Records START
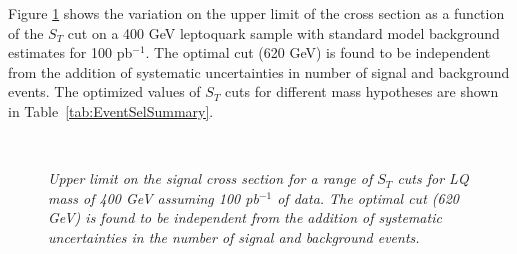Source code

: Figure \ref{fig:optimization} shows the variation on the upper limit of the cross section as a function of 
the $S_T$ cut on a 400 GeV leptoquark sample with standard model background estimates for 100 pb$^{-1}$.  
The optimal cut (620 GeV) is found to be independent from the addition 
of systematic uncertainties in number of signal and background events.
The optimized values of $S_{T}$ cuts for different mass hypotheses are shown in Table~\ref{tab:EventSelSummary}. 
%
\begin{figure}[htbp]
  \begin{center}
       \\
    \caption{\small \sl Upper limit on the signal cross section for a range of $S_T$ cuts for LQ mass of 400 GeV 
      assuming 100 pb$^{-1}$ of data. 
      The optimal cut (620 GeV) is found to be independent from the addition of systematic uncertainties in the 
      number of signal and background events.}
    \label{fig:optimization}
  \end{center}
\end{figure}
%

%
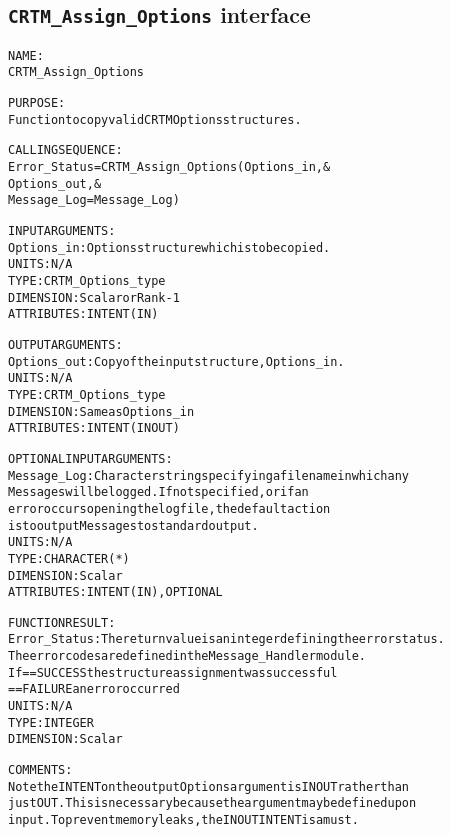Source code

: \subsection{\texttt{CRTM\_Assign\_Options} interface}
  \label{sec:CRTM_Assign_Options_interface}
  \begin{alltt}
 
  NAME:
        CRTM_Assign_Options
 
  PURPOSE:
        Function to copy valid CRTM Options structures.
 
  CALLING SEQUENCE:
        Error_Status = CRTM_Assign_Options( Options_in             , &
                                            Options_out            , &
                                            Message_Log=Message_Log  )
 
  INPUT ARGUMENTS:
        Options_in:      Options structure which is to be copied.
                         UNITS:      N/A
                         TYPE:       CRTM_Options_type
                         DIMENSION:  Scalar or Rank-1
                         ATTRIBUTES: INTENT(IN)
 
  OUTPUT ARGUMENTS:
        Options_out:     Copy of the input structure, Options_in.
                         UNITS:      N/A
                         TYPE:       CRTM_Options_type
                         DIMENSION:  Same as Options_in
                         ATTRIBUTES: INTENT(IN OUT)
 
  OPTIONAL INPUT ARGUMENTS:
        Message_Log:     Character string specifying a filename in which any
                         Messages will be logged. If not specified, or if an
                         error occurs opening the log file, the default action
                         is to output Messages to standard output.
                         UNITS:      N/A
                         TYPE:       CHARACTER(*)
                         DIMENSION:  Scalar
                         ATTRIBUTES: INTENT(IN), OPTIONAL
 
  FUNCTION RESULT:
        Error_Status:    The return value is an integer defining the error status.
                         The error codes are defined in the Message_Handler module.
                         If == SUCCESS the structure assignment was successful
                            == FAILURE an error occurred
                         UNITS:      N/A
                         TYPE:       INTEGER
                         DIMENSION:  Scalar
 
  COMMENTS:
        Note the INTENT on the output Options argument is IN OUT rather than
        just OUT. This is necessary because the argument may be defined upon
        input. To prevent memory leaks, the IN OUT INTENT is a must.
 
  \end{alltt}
Records END
Records START
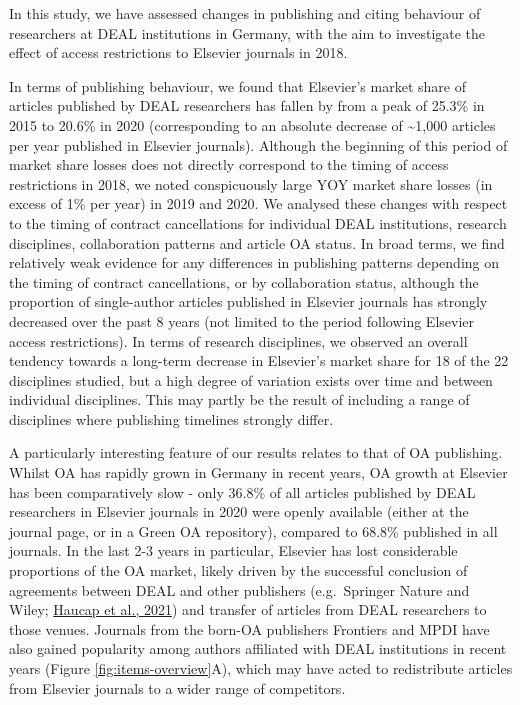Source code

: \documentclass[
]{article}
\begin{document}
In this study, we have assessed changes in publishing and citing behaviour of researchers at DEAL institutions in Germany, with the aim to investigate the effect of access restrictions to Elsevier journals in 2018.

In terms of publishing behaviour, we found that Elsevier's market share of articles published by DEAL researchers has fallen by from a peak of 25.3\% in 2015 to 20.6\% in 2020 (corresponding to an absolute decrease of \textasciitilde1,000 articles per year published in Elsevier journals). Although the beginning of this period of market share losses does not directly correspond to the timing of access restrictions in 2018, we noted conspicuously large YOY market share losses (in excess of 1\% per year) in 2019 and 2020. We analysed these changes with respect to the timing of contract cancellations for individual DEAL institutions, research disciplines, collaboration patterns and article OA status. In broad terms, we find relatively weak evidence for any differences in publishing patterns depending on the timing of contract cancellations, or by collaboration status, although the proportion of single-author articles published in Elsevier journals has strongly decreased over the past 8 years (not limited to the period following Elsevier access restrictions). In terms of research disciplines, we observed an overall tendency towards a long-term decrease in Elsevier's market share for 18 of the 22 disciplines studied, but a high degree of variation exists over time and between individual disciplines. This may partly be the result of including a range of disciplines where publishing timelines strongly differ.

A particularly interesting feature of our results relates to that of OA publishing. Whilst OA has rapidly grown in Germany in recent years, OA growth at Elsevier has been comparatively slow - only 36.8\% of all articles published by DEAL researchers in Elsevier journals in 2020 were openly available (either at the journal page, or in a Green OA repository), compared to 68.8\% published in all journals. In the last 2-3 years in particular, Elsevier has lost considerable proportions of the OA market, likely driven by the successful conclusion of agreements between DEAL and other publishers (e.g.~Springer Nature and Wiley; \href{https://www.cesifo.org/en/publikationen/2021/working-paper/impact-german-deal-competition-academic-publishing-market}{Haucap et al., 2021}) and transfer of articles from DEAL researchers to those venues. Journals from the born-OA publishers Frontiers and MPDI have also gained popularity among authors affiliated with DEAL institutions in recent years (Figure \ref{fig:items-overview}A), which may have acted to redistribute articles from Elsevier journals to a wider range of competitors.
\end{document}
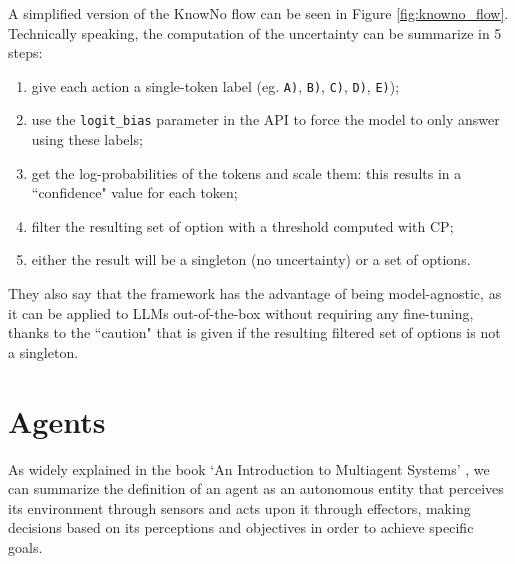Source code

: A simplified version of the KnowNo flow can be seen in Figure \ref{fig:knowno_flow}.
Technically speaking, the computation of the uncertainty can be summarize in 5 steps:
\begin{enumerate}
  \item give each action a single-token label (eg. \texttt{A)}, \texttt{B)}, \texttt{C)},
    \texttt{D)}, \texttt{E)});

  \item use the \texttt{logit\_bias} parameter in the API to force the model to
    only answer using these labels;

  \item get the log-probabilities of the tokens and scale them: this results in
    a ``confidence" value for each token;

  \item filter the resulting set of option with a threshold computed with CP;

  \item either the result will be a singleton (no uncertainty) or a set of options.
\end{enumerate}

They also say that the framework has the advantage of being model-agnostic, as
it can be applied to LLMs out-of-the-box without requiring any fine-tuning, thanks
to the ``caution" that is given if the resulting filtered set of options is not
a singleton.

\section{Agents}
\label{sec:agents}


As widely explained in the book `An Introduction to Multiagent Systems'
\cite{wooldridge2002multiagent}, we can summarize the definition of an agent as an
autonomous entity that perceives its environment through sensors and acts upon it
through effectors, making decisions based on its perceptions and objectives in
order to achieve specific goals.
Records END
Directions for this task >> Go through the listing above and copy each line that contains "texttt".

Output >>
: \subsection{\texttt{CRTM\_Assign\_Options} interface}
  \item give each action a single-token label (eg. \texttt{A)}, \texttt{B)}, \texttt{C)},
    \texttt{D)}, \texttt{E)});
  \item use the \texttt{logit\_bias} parameter in the API to force the model to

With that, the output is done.